18 weeks and 735 emails ago, Gianpaolo green-lighted my involvement on an Andrew Coates flight of fancy: What if we gave every paid delegate of TechEd a Netbook running Windows 7? Ideas are easy, implementation is hard.

By involvement read “Project Management”. And, oh what a wonderful ride it has been.

18 weeks of discussions, negotiations and thought. Wrapping your mind around all the side, non-technical implications has taken the last 18 weeks to contract signature.

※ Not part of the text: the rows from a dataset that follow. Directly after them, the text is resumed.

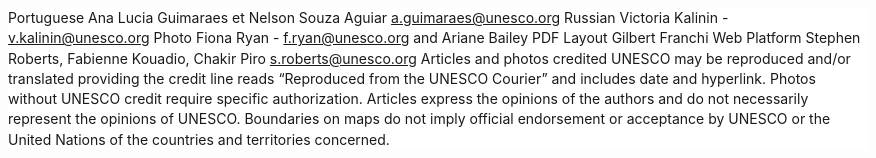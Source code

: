 Portuguese 
Ana Lucia Guimaraes et Nelson Souza Aguiar 
a.guimaraes@unesco.org 
Russian 
Victoria Kalinin - v.kalinin@unesco.org 
Photo 
Fiona Ryan - f.ryan@unesco.org 
and Ariane Bailey 
PDF Layout 
Gilbert Franchi 
Web Platform 
Stephen Roberts, Fabienne Kouadio, Chakir Piro 
s.roberts@unesco.org 
Articles and photos credited UNESCO may be 
reproduced and/or translated providing the credit line 
reads “Reproduced from the UNESCO Courier” 
and includes date and hyperlink. Photos without 
UNESCO credit require specific authorization. 
Articles express the opinions of the authors and do not 
necessarily represent the opinions of UNESCO. 
Boundaries on maps do not imply official endorsement 
or acceptance by UNESCO or the United Nations 
of the countries and territories concerned.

People management, Finance policy, legal agreements, terms+conditions, understanding internal policies. The funny thing is that I’ve done all this before during the last 3 years of my Adobe sales management life. The internal Microsoft “stuff” was just my previous Adobe experience, with a different consequence.

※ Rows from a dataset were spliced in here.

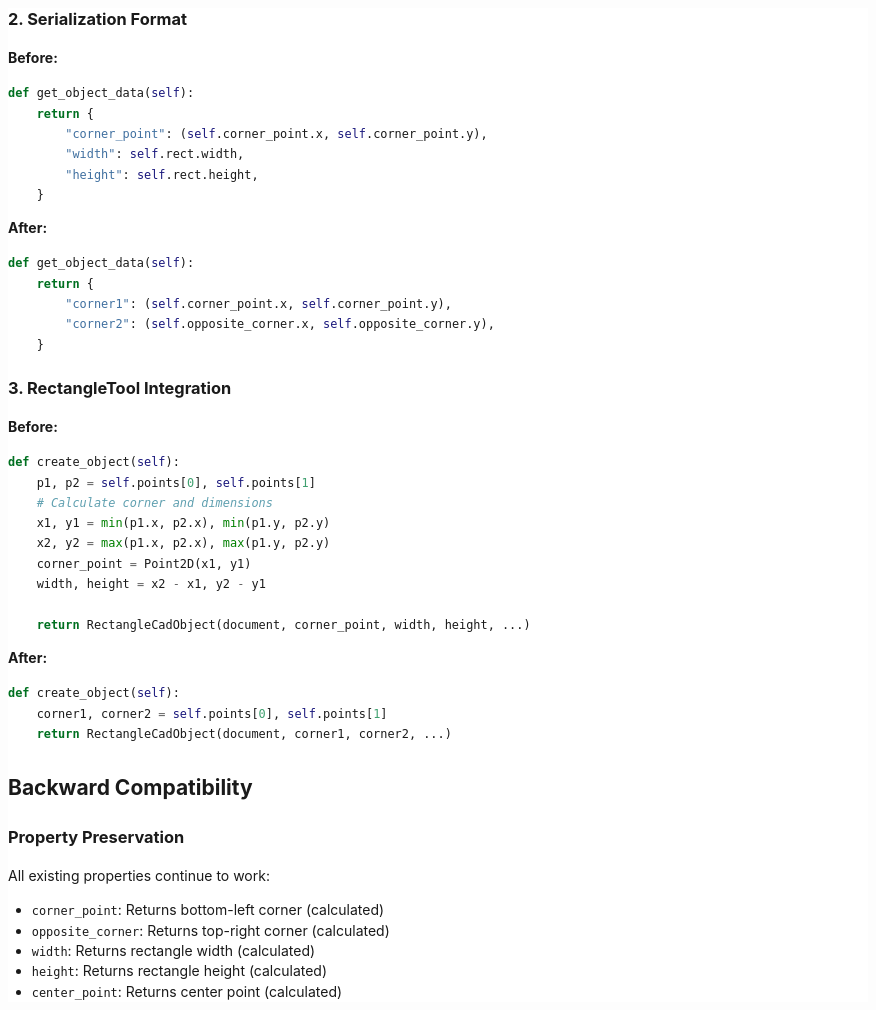 ### 2. Serialization Format

**Before:**
```python
def get_object_data(self):
    return {
        "corner_point": (self.corner_point.x, self.corner_point.y),
        "width": self.rect.width,
        "height": self.rect.height,
    }
```

**After:**
```python
def get_object_data(self):
    return {
        "corner1": (self.corner_point.x, self.corner_point.y),
        "corner2": (self.opposite_corner.x, self.opposite_corner.y),
    }
```

### 3. RectangleTool Integration

**Before:**
```python
def create_object(self):
    p1, p2 = self.points[0], self.points[1]
    # Calculate corner and dimensions
    x1, y1 = min(p1.x, p2.x), min(p1.y, p2.y)
    x2, y2 = max(p1.x, p2.x), max(p1.y, p2.y)
    corner_point = Point2D(x1, y1)
    width, height = x2 - x1, y2 - y1
    
    return RectangleCadObject(document, corner_point, width, height, ...)
```

**After:**
```python
def create_object(self):
    corner1, corner2 = self.points[0], self.points[1]
    return RectangleCadObject(document, corner1, corner2, ...)
```

## Backward Compatibility

### Property Preservation
All existing properties continue to work:
- `corner_point`: Returns bottom-left corner (calculated)
- `opposite_corner`: Returns top-right corner (calculated)  
- `width`: Returns rectangle width (calculated)
- `height`: Returns rectangle height (calculated)
- `center_point`: Returns center point (calculated)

Big thanks to Jorke Odolphi for being my sounding board. A calm shoulder to cry on. And thinking of things I didn’t anticipate. Thanks, Jorke!

What is new is the Project Management aspect. Technical Integration is going to be relatively easy: 2000+ high quality Netbooks with Windows 7 is a doddle. Jeff Alexander is taking point on the image build. David Haysom and David Connors are the logistics and install team leads.

Project Management not so much of a doddle. David Haysom will assist here. Right, David?

10 Weeks

The funnest part of this project begins now: one aspect is the logistics of getting 58 palettes of Netbooks loaded for the TechEd delegates.

The other major aspect is what happens with the Netbooks. Here, it’s the Microsoft community aspect: what can we do, as a Microsoft community?